Record #27: The Beatles – Meet The Beatles (1964)

For a long time, I held the opinion that everything the Beatles did before Sgt. Pepper’s was pretty close to worthless–just mindless pop music. However, after a while, that threshold changed to Revolver, and then to Rubber Soul, until my current state where my music snob has admitted defeat in the face of the Beatles’ early catalogue.
And while it certainly lacks the sophistication and boldness of songs like “Across the Universe” and “Tomorrow Never Knows,” there’s a primal energy to the songs put to wax that eludes the more mature material of their later projects.
At the time of this release (according to the liner notes), John and Ringo were twenty-three (John was married), Paul was twenty-one, and George was just twenty years old. This makes the adolescence that carries through the album a bit more forgivable.
From the savage (in context) rocker “I Wanna Be Your Man” to the R&B informed “All I’ve Got To Do” (probably my favorite track on here), the songs are almost exclusively sung to “you” and have some mention of love therein (excluding George’s “Don’t Bother Me,” which doesn’t let on that its author would someday become one of the greatest songwriters the world has ever seen).
It’s a teenage sensibility that serves the fast pace well.
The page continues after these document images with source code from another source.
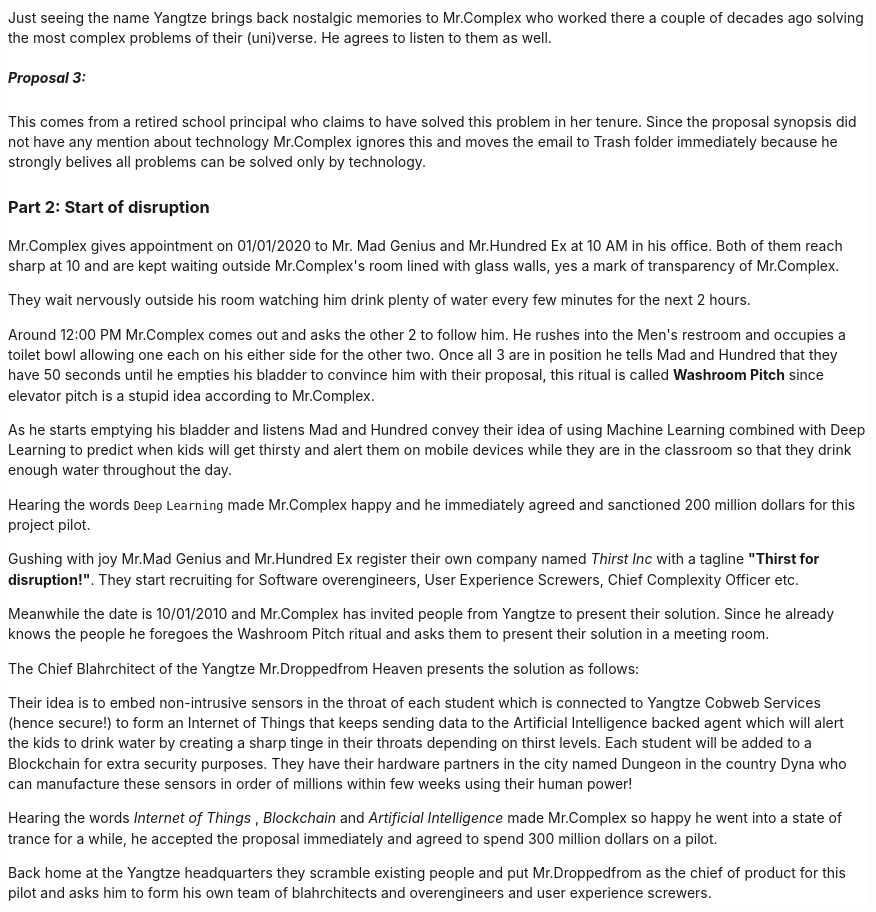 Just seeing the name Yangtze brings back nostalgic memories to Mr.Complex who worked there a couple of decades ago solving the most complex problems of their (uni)verse. He agrees to listen to them as well. 


##### Proposal 3:
This comes from a retired school principal who claims to have solved this problem in her tenure. Since the proposal synopsis did not have any mention about technology Mr.Complex ignores this and moves the email to Trash folder immediately because he strongly belives all problems can be solved only by technology.


### Part 2: Start of disruption

Mr.Complex gives appointment on 01/01/2020 to Mr. Mad Genius and Mr.Hundred Ex at 10 AM in his office. Both of them reach sharp at 10 and are kept waiting outside Mr.Complex's room lined with glass walls, yes a mark of transparency of Mr.Complex. 

They wait nervously outside his room watching him drink plenty of water every few minutes for the next 2 hours. 

Around 12:00 PM Mr.Complex comes out and asks the other 2 to follow him. He rushes into the Men's restroom and occupies a toilet bowl allowing one each on his either side for the other two. Once all 3 are in position he tells Mad and Hundred that they have 50 seconds until he empties his bladder to convince him with their proposal, this ritual is called **Washroom Pitch** since elevator pitch is a stupid idea according to Mr.Complex. 

As he starts emptying his bladder and listens Mad and Hundred convey their idea of using Machine Learning combined with Deep Learning to predict when kids will get thirsty and alert them on mobile devices while they are in the classroom so that they drink enough water throughout the day.

Hearing the words `Deep` `Learning` made Mr.Complex happy and he immediately agreed and sanctioned 200 million dollars for this project pilot. 

Gushing with joy Mr.Mad Genius and Mr.Hundred Ex register their own company named _Thirst Inc_ with a tagline **"Thirst for disruption!"**. They start recruiting for Software overengineers, User Experience Screwers, Chief Complexity Officer etc. 

Meanwhile the date is 10/01/2010 and Mr.Complex has invited people from Yangtze to present their solution. Since he already knows the people he foregoes the Washroom Pitch ritual and asks them to present their solution in a meeting room. 

The Chief Blahrchitect of the Yangtze Mr.Droppedfrom Heaven presents the solution as follows: 

Their idea is to embed non-intrusive sensors in the throat of each student which is connected to Yangtze Cobweb Services (hence secure!) to form an Internet of Things that keeps sending data to the Artificial Intelligence backed agent which will alert the kids to drink water by creating a sharp tinge in their throats depending on thirst levels. Each student will be added to a Blockchain for extra security purposes. They have their hardware partners in the city named Dungeon in the country Dyna who can manufacture these sensors in order of millions within few weeks using their human power!

Hearing the words _Internet of Things_ , _Blockchain_ and _Artificial Intelligence_ made Mr.Complex so happy he went into a state of trance for a while, he accepted the proposal immediately and agreed to spend 300 million dollars on a pilot. 

Back home at the Yangtze headquarters they scramble existing people and put Mr.Droppedfrom as the chief of product for this pilot and asks him to form his own team of blahrchitects and overengineers and user experience screwers. 
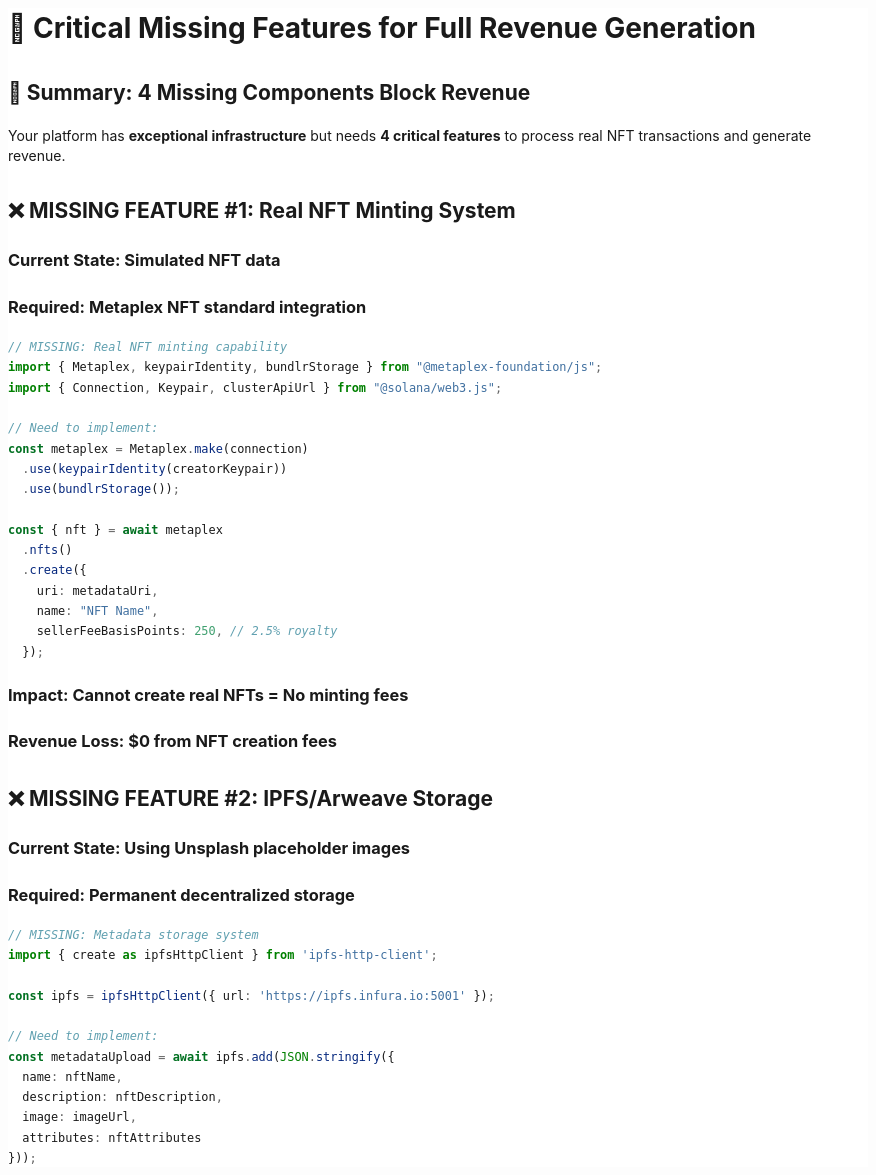 # 🚨 Critical Missing Features for Full Revenue Generation

## **🎯 Summary: 4 Missing Components Block Revenue**

Your platform has **exceptional infrastructure** but needs **4 critical features** to process real NFT transactions and generate revenue.

## **❌ MISSING FEATURE #1: Real NFT Minting System**

### **Current State**: Simulated NFT data
### **Required**: Metaplex NFT standard integration

```typescript
// MISSING: Real NFT minting capability
import { Metaplex, keypairIdentity, bundlrStorage } from "@metaplex-foundation/js";
import { Connection, Keypair, clusterApiUrl } from "@solana/web3.js";

// Need to implement:
const metaplex = Metaplex.make(connection)
  .use(keypairIdentity(creatorKeypair))
  .use(bundlrStorage());

const { nft } = await metaplex
  .nfts()
  .create({
    uri: metadataUri,
    name: "NFT Name",
    sellerFeeBasisPoints: 250, // 2.5% royalty
  });
```

### **Impact**: Cannot create real NFTs = No minting fees
### **Revenue Loss**: $0 from NFT creation fees

## **❌ MISSING FEATURE #2: IPFS/Arweave Storage**

### **Current State**: Using Unsplash placeholder images
### **Required**: Permanent decentralized storage

```typescript
// MISSING: Metadata storage system
import { create as ipfsHttpClient } from 'ipfs-http-client';

const ipfs = ipfsHttpClient({ url: 'https://ipfs.infura.io:5001' });

// Need to implement:
const metadataUpload = await ipfs.add(JSON.stringify({
  name: nftName,
  description: nftDescription,
  image: imageUrl,
  attributes: nftAttributes
}));
```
And that pace is a lot to do with Ringo–while the ensemble as a whole would go on to develop their skills so far beyond what this album suggests, Ringo’s immaturity is the most glaring. Even later in their career, he was known for the rock minimalism on display here, but on this album especially, he seems to have one speed: GO.
Most of the songs are 120 BPMs or above, and he keeps his right hand committed to his open hi-hat. He shows his restraint a bit on the ballad “This Boy,” but when he is placed on the bongos for the cover song “Till There Was You,” the rest of the group shows their true versatility, free of the tyranny of his pounding.
It’s over very quickly–none of the songs reach the three-minute mark, and little time is wasted on extended jams or guitar solos. It’s complete playing time is an even 27 minutes, which, while brief, was once the most important 27 minutes in the history of recorded music.
It’s fast, sweet, and loud, and serves as the cavalry marching up the beach at the crest of the British Invasion, which would find dozens of other bands imitating the speed and volume that the Beatles patented.